Description of the task
Wherever the word "checkbox" shows up in the data, report the line it sits in.

┄┄┄┄┄┄┄┄┄┄┄┄┄┄┄┄┄┄┄┄

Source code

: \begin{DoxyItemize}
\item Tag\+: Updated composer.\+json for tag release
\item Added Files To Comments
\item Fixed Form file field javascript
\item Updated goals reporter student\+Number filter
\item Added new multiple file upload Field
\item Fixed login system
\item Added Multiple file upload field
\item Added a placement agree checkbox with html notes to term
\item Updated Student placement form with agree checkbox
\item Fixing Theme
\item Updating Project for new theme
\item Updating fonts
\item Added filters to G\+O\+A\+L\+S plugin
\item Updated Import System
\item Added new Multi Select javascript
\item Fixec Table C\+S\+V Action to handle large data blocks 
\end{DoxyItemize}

┄┄┄┄┄┄┄┄┄┄┄┄┄┄┄┄┄┄┄┄

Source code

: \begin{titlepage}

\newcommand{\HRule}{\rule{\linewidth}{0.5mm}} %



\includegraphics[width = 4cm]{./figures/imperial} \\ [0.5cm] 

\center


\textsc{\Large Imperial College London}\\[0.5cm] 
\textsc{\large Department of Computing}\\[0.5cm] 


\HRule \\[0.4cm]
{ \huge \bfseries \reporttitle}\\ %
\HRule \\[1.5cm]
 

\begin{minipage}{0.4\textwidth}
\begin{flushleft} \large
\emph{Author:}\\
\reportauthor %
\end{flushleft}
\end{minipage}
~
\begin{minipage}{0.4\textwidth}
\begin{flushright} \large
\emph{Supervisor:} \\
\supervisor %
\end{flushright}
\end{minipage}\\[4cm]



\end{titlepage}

┄┄┄┄┄┄┄┄┄┄┄┄┄┄┄┄┄┄┄┄

Solution to the exercise
\item Added a placement agree checkbox with html notes to term
\item Updated Student placement form with agree checkbox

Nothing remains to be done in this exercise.